_Directions for this task_
Could you transcribe every record below exactly, leaving out the pictures?

** Given information follows **

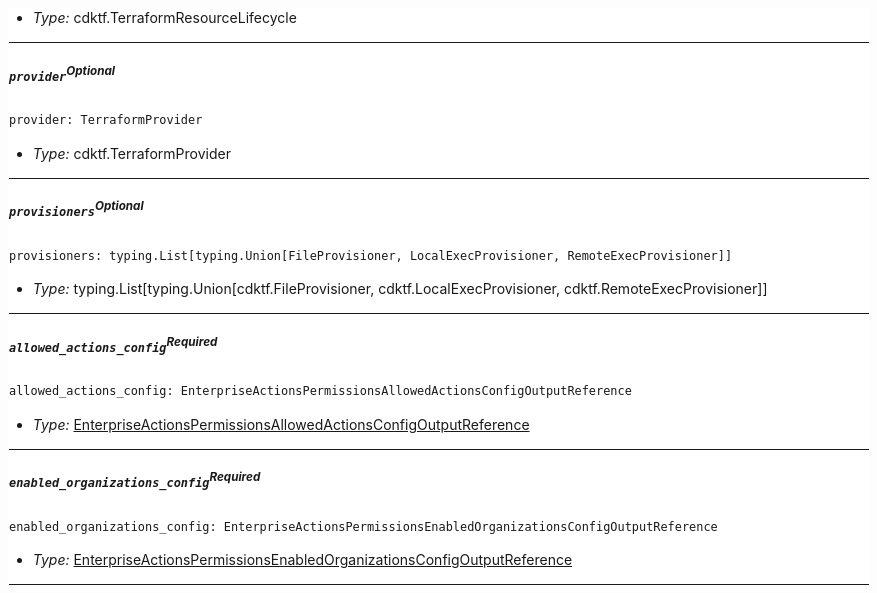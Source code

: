 - *Type:* cdktf.TerraformResourceLifecycle

---

##### `provider`<sup>Optional</sup> <a name="provider" id="@cdktf/provider-github.enterpriseActionsPermissions.EnterpriseActionsPermissions.property.provider"></a>

```python
provider: TerraformProvider
```

- *Type:* cdktf.TerraformProvider

---

##### `provisioners`<sup>Optional</sup> <a name="provisioners" id="@cdktf/provider-github.enterpriseActionsPermissions.EnterpriseActionsPermissions.property.provisioners"></a>

```python
provisioners: typing.List[typing.Union[FileProvisioner, LocalExecProvisioner, RemoteExecProvisioner]]
```

- *Type:* typing.List[typing.Union[cdktf.FileProvisioner, cdktf.LocalExecProvisioner, cdktf.RemoteExecProvisioner]]

---

##### `allowed_actions_config`<sup>Required</sup> <a name="allowed_actions_config" id="@cdktf/provider-github.enterpriseActionsPermissions.EnterpriseActionsPermissions.property.allowedActionsConfig"></a>

```python
allowed_actions_config: EnterpriseActionsPermissionsAllowedActionsConfigOutputReference
```

- *Type:* <a href="#@cdktf/provider-github.enterpriseActionsPermissions.EnterpriseActionsPermissionsAllowedActionsConfigOutputReference">EnterpriseActionsPermissionsAllowedActionsConfigOutputReference</a>

---

##### `enabled_organizations_config`<sup>Required</sup> <a name="enabled_organizations_config" id="@cdktf/provider-github.enterpriseActionsPermissions.EnterpriseActionsPermissions.property.enabledOrganizationsConfig"></a>

```python
enabled_organizations_config: EnterpriseActionsPermissionsEnabledOrganizationsConfigOutputReference
```

- *Type:* <a href="#@cdktf/provider-github.enterpriseActionsPermissions.EnterpriseActionsPermissionsEnabledOrganizationsConfigOutputReference">EnterpriseActionsPermissionsEnabledOrganizationsConfigOutputReference</a>

---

** End of Given information **

_Worked solution_
Source code

: - *Type:* cdktf.TerraformResourceLifecycle

---

##### `provider`<sup>Optional</sup> <a name="provider" id="@cdktf/provider-github.enterpriseActionsPermissions.EnterpriseActionsPermissions.property.provider"></a>

```python
provider: TerraformProvider
```

- *Type:* cdktf.TerraformProvider

---

##### `provisioners`<sup>Optional</sup> <a name="provisioners" id="@cdktf/provider-github.enterpriseActionsPermissions.EnterpriseActionsPermissions.property.provisioners"></a>

```python
provisioners: typing.List[typing.Union[FileProvisioner, LocalExecProvisioner, RemoteExecProvisioner]]
```

- *Type:* typing.List[typing.Union[cdktf.FileProvisioner, cdktf.LocalExecProvisioner, cdktf.RemoteExecProvisioner]]

---

##### `allowed_actions_config`<sup>Required</sup> <a name="allowed_actions_config" id="@cdktf/provider-github.enterpriseActionsPermissions.EnterpriseActionsPermissions.property.allowedActionsConfig"></a>

```python
allowed_actions_config: EnterpriseActionsPermissionsAllowedActionsConfigOutputReference
```

- *Type:* <a href="#@cdktf/provider-github.enterpriseActionsPermissions.EnterpriseActionsPermissionsAllowedActionsConfigOutputReference">EnterpriseActionsPermissionsAllowedActionsConfigOutputReference</a>

---

##### `enabled_organizations_config`<sup>Required</sup> <a name="enabled_organizations_config" id="@cdktf/provider-github.enterpriseActionsPermissions.EnterpriseActionsPermissions.property.enabledOrganizationsConfig"></a>

```python
enabled_organizations_config: EnterpriseActionsPermissionsEnabledOrganizationsConfigOutputReference
```

- *Type:* <a href="#@cdktf/provider-github.enterpriseActionsPermissions.EnterpriseActionsPermissionsEnabledOrganizationsConfigOutputReference">EnterpriseActionsPermissionsEnabledOrganizationsConfigOutputReference</a>

---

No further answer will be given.